*Exercise objective*: Copy every line of the entries that has the string "have" in it.

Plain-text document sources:
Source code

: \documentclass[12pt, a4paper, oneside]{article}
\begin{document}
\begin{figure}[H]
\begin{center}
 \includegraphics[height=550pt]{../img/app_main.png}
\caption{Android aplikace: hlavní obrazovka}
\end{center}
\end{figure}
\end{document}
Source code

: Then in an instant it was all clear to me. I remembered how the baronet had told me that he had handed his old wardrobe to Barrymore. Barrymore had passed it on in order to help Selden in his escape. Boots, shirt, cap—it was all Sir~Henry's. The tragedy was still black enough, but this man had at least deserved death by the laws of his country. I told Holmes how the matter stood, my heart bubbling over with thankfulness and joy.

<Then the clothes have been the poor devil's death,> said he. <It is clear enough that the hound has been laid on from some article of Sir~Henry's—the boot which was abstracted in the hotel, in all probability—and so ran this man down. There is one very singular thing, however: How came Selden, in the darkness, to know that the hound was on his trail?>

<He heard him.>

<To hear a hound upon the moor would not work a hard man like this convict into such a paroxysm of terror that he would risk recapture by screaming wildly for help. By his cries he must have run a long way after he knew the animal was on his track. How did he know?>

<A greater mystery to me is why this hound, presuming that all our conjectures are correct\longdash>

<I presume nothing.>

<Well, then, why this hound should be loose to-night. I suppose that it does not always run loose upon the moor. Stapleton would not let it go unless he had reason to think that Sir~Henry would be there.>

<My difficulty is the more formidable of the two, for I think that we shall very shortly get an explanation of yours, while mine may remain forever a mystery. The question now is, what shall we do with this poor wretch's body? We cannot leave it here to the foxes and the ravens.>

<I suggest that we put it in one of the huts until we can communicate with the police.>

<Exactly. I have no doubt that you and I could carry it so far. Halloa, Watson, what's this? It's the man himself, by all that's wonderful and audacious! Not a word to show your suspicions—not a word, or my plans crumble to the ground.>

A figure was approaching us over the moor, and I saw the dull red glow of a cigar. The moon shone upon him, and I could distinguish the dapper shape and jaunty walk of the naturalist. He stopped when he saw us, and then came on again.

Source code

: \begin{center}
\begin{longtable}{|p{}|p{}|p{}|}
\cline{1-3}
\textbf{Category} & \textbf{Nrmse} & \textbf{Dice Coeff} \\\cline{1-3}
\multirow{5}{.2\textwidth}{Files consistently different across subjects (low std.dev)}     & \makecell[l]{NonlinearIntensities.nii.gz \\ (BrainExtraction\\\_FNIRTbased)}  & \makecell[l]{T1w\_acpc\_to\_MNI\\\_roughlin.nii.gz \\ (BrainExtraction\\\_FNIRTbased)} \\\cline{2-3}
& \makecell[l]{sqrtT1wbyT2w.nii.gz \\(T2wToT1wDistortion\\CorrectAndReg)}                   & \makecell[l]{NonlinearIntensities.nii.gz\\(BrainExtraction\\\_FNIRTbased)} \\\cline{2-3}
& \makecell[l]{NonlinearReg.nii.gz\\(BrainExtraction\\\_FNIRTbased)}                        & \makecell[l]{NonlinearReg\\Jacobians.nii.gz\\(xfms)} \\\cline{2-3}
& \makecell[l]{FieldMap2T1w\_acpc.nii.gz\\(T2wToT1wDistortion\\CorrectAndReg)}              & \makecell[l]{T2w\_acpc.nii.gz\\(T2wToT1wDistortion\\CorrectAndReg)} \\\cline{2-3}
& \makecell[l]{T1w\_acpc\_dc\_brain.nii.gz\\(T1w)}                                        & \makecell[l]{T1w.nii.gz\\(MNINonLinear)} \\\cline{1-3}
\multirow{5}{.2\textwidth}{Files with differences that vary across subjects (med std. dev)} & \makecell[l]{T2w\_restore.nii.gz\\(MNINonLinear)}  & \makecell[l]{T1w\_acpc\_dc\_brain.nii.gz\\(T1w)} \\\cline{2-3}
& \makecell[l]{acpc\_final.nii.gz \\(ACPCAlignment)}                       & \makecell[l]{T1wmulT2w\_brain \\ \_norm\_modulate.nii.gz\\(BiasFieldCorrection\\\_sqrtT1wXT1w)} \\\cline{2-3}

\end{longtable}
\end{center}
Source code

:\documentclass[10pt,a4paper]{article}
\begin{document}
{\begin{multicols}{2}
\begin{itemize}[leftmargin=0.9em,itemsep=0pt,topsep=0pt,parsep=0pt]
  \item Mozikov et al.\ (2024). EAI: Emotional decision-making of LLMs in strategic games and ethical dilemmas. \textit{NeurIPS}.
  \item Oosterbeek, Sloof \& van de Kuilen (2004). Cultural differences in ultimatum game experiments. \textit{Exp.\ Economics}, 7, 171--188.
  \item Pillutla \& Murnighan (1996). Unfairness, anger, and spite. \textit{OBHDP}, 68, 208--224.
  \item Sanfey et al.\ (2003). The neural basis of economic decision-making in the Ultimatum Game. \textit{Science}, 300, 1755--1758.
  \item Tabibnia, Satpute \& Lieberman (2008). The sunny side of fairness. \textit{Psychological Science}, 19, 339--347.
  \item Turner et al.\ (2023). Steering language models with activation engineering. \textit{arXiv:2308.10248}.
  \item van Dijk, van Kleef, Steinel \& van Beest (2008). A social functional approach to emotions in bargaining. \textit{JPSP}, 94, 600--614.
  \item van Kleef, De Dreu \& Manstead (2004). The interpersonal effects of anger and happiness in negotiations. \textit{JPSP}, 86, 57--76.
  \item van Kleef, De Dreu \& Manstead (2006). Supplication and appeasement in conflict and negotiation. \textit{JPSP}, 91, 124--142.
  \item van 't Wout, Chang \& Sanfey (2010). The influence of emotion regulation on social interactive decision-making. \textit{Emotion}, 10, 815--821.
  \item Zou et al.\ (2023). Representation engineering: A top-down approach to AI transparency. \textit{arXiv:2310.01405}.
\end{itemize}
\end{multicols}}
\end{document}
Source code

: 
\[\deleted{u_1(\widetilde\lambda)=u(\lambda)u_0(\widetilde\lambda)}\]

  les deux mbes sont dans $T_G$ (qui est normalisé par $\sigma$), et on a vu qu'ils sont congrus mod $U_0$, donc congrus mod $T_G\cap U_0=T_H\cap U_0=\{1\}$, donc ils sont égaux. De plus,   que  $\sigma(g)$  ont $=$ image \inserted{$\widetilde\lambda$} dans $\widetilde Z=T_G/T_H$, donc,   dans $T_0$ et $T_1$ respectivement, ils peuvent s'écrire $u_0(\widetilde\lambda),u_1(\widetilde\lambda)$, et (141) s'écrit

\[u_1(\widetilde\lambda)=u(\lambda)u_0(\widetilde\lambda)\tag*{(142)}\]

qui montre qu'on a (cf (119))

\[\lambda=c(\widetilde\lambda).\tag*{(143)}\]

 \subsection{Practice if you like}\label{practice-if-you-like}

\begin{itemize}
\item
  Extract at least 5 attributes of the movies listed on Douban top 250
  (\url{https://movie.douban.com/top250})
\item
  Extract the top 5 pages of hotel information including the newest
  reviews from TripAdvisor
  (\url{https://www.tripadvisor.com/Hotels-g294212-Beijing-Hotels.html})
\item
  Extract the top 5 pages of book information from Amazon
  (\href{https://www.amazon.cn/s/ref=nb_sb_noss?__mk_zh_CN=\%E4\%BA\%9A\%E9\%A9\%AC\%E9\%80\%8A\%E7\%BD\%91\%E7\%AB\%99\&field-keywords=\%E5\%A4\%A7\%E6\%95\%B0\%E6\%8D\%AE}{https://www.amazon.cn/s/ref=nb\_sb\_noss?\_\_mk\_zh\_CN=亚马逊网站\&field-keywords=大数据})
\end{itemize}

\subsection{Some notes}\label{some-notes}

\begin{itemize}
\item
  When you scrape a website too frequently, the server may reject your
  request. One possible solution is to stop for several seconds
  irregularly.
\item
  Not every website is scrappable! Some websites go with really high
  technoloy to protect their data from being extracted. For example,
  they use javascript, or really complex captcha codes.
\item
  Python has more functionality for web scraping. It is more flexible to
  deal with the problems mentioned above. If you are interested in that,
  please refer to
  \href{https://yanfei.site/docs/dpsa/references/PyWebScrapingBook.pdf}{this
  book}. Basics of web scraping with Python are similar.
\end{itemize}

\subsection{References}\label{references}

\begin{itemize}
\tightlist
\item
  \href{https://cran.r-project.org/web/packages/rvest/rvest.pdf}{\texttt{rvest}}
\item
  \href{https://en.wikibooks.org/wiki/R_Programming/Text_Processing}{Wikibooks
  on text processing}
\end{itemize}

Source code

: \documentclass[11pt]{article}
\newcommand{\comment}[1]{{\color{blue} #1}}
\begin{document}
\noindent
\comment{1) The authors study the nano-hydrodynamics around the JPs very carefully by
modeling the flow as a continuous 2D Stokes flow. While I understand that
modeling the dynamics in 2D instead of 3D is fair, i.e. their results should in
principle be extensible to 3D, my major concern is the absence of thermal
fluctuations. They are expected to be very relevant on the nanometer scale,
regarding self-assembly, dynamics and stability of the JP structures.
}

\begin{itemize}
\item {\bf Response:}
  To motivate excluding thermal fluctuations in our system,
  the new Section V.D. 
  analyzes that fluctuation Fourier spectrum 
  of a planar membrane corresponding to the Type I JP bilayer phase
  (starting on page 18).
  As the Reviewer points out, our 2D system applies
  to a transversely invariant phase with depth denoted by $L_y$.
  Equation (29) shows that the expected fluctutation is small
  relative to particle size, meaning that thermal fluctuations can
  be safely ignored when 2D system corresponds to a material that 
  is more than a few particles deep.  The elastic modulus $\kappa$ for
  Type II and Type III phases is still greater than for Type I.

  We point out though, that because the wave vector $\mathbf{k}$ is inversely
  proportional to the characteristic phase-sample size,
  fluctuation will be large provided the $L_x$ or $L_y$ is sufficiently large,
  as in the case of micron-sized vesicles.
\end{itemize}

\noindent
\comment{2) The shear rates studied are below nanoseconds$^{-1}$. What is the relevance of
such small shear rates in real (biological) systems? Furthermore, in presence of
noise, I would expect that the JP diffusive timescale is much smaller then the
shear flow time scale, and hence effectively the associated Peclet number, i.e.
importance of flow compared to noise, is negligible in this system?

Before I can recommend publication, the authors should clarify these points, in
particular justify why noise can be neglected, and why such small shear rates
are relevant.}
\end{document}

*Solution for this task*:
<Then the clothes have been the poor devil's death,> said he. <It is clear enough that the hound has been laid on from some article of Sir~Henry's—the boot which was abstracted in the hotel, in all probability—and so ran this man down. There is one very singular thing, however: How came Selden, in the darkness, to know that the hound was on his trail?>
<To hear a hound upon the moor would not work a hard man like this convict into such a paroxysm of terror that he would risk recapture by screaming wildly for help. By his cries he must have run a long way after he knew the animal was on his track. How did he know?>
<Exactly. I have no doubt that you and I could carry it so far. Halloa, Watson, what's this? It's the man himself, by all that's wonderful and audacious! Not a word to show your suspicions—not a word, or my plans crumble to the ground.>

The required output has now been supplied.